A la sombra de Chaves Nogales

por Rafael Narbona

Un blog se parece a una cita semanal con un psicoanalista. Puedes hablar de todo lo que te inquieta, buscando esa catarsis que nos ayuda a convivir con nuestros demonios interiores. Condenas al que edita el texto a ser tu paño de lágrimas, pero como no ves su rostro de perplejidad o resignación, puedes desahogarte sin mala conciencia. Un blog puede ser un confortable diván, pero con la ventaja de que te ahorras las majaderías de la exégesis psicoanalítica. Hace años acudí a un psicólogo para aprender a manejar el duelo provocado por la pérdida de dos seres queridos. Se trataba de un argentino que utilizaba las claves hermenéuticas de Lacan.
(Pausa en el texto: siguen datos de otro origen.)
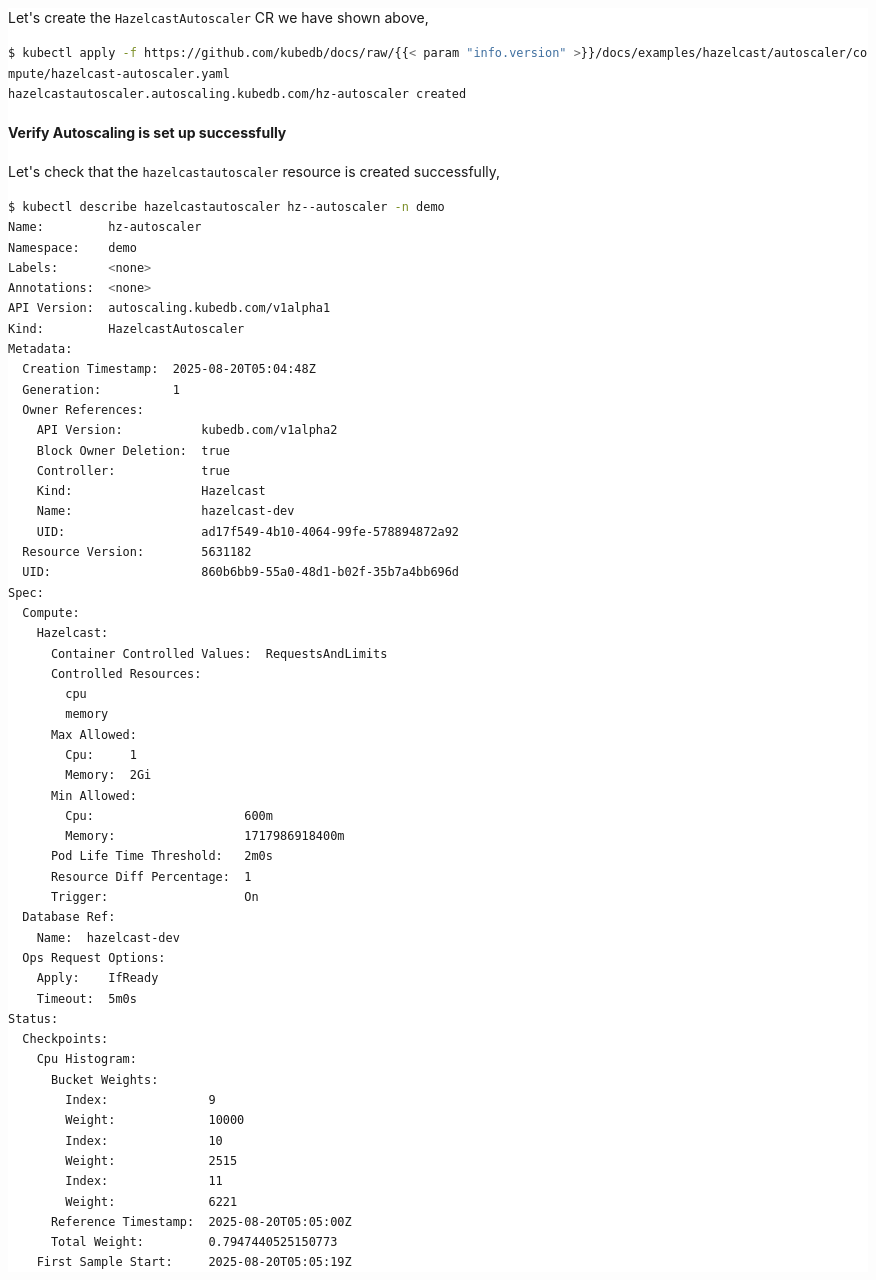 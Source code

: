 Let's create the `HazelcastAutoscaler` CR we have shown above,

```bash
$ kubectl apply -f https://github.com/kubedb/docs/raw/{{< param "info.version" >}}/docs/examples/hazelcast/autoscaler/compute/hazelcast-autoscaler.yaml
hazelcastautoscaler.autoscaling.kubedb.com/hz-autoscaler created
```

#### Verify Autoscaling is set up successfully

Let's check that the `hazelcastautoscaler` resource is created successfully,

```bash
$ kubectl describe hazelcastautoscaler hz--autoscaler -n demo
Name:         hz-autoscaler
Namespace:    demo
Labels:       <none>
Annotations:  <none>
API Version:  autoscaling.kubedb.com/v1alpha1
Kind:         HazelcastAutoscaler
Metadata:
  Creation Timestamp:  2025-08-20T05:04:48Z
  Generation:          1
  Owner References:
    API Version:           kubedb.com/v1alpha2
    Block Owner Deletion:  true
    Controller:            true
    Kind:                  Hazelcast
    Name:                  hazelcast-dev
    UID:                   ad17f549-4b10-4064-99fe-578894872a92
  Resource Version:        5631182
  UID:                     860b6bb9-55a0-48d1-b02f-35b7a4bb696d
Spec:
  Compute:
    Hazelcast:
      Container Controlled Values:  RequestsAndLimits
      Controlled Resources:
        cpu
        memory
      Max Allowed:
        Cpu:     1
        Memory:  2Gi
      Min Allowed:
        Cpu:                     600m
        Memory:                  1717986918400m
      Pod Life Time Threshold:   2m0s
      Resource Diff Percentage:  1
      Trigger:                   On
  Database Ref:
    Name:  hazelcast-dev
  Ops Request Options:
    Apply:    IfReady
    Timeout:  5m0s
Status:
  Checkpoints:
    Cpu Histogram:
      Bucket Weights:
        Index:              9
        Weight:             10000
        Index:              10
        Weight:             2515
        Index:              11
        Weight:             6221
      Reference Timestamp:  2025-08-20T05:05:00Z
      Total Weight:         0.7947440525150773
    First Sample Start:     2025-08-20T05:05:19Z
```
Intentó convencerme de que mi problema no era la incapacidad de aceptar las pérdidas, sino un miedo inconsciente a la vagina. «Piensa como un adulto y asúmelo», me dijo con voz de druida acostumbrado a ofrendar sacrificios humanos a viejas y primitivas deidades. Pensé como un adulto y sentí deseos de pegarle un puñetazo en su nariz de sabueso lacaniano, pero afortunadamente mi timidez me lo impidió. Eso sí, dejé de ir a su consulta y empecé a escribir. No sé si adopté la decisión adecuada, pero lo cierto es que me ha llevado hasta aquí.
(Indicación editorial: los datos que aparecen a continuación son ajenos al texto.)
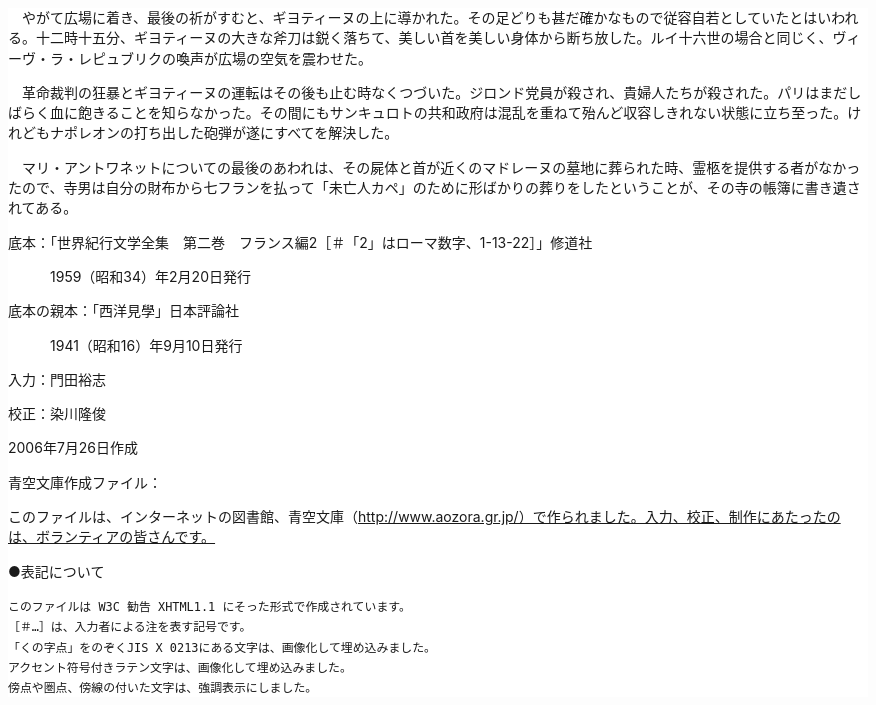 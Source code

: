　やがて広場に着き、最後の祈がすむと、ギヨティーヌの上に導かれた。その足どりも甚だ確かなもので従容自若としていたとはいわれる。十二時十五分、ギヨティーヌの大きな斧刀は鋭く落ちて、美しい首を美しい身体から断ち放した。ルイ十六世の場合と同じく、ヴィーヴ・ラ・レピュブリクの喚声が広場の空気を震わせた。

　革命裁判の狂暴とギヨティーヌの運転はその後も止む時なくつづいた。ジロンド党員が殺され、貴婦人たちが殺された。パリはまだしばらく血に飽きることを知らなかった。その間にもサンキュロトの共和政府は混乱を重ねて殆んど収容しきれない状態に立ち至った。けれどもナポレオンの打ち出した砲弾が遂にすべてを解決した。

　マリ・アントワネットについての最後のあわれは、その屍体と首が近くのマドレーヌの墓地に葬られた時、霊柩を提供する者がなかったので、寺男は自分の財布から七フランを払って「未亡人カペ」のために形ばかりの葬りをしたということが、その寺の帳簿に書き遺されてある。













底本：「世界紀行文学全集　第二巻　フランス編2［＃「2」はローマ数字、1-13-22］」修道社


　　　1959（昭和34）年2月20日発行

底本の親本：「西洋見學」日本評論社

　　　1941（昭和16）年9月10日発行

入力：門田裕志

校正：染川隆俊

2006年7月26日作成

青空文庫作成ファイル：

このファイルは、インターネットの図書館、青空文庫（http://www.aozora.gr.jp/）で作られました。入力、校正、制作にあたったのは、ボランティアの皆さんです。











●表記について


	このファイルは W3C 勧告 XHTML1.1 にそった形式で作成されています。
	［＃…］は、入力者による注を表す記号です。
	「くの字点」をのぞくJIS X 0213にある文字は、画像化して埋め込みました。
	アクセント符号付きラテン文字は、画像化して埋め込みました。
	傍点や圏点、傍線の付いた文字は、強調表示にしました。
Libros del Asteroide acaba de publicar en cinco volúmenes la obra completa de Manuel Chaves Nogales. Se trata de una bella edición con una caja y prólogos de Antonio Muñoz Molina y Andrés Trapiello. Creo que no se trata de una simple novedad editorial, sino de una valiosísima contribución a la convivencia democrática y la clarificación del pasado. El prólogo de A sangre y fuego (1937) se ha convertido en el manifiesto de esa Tercera España que no pudo ser. Una España donde los adversarios no se enfrentan a garrotazos. Una España abierta, dialogante y plural, sin odios cainitas ni rencores atávicos. Chaves Nogales se enfrentó con la misma determinación a fascistas y comunistas, lo cual le costó que ambos bandos lo incluyeran en las listas de candidatos a ser fusilados. Se negó a transigir con cualquier forma de violencia, un lujo tal vez excesivo para un país donde la discrepancia se interpreta como una agresión. Afirmó que un revolucionario siempre le pareció tan peligroso como un reaccionario. Señaló que París -y no Moscú o Berlín- debía ser el faro de la civilización europea, con su tradición de tolerancia, pasión por la cultura y amor a la libertad. Cada vez hay más voces que reivindican el legado de Chaves Nogales, pero lo cierto es que ha vuelto a circular por nuestro país la retórica incendiaria de los años 30, cuando se empleaban los términos «fascista» o «rojo» para señalar al rival, sin ocultar que se fantaseaba con su desaparición. No se puede decir que estás a favor de la economía libre de mercado sin que te acusen de fascista. ¿Por qué el capitalismo suscita tanto odio? Se me ocurren muchas cosas indeseables dentro de la economía de mercado: los monopolios, la competencia desleal, el fraude fiscal, los salarios raquíticos, las grandes desigualdades. Sin embargo, nada de eso es la esencia de la economía de mercado, sino la perversión de una fórmula que ha creado riqueza, oportunidades y progreso. Los monopolios y el fraude fiscal son juego sucio. Atentan contra la libre competencia y la innegociable solidaridad con el mantenimiento de las instituciones. Los impuestos se concibieron como un mecanismo redistributivo que garantiza logros irrenunciables, como la educación pública, la sanidad universal o las pensiones.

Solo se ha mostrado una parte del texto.